§ Exercise details
What lines in the records below mention "issues"? List them all.

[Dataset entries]
^^^^^^^^^^^^^^^^
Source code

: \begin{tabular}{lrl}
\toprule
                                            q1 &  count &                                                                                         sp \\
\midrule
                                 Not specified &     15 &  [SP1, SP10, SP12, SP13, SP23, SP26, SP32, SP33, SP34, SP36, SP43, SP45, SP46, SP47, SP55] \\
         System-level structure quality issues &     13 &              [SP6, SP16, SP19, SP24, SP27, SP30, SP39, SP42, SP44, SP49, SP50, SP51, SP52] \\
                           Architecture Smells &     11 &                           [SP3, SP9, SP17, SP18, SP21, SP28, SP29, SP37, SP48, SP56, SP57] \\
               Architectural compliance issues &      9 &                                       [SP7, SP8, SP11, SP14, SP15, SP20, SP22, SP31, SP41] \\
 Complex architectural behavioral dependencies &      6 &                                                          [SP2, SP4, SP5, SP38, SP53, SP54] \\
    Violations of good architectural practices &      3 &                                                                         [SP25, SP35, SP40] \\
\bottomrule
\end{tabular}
^^^^^^^^^^^^^^^^
§ Exercise solution
         System-level structure quality issues &     13 &              [SP6, SP16, SP19, SP24, SP27, SP30, SP39, SP42, SP44, SP49, SP50, SP51, SP52] \\
               Architectural compliance issues &      9 &                                       [SP7, SP8, SP11, SP14, SP15, SP20, SP22, SP31, SP41] \\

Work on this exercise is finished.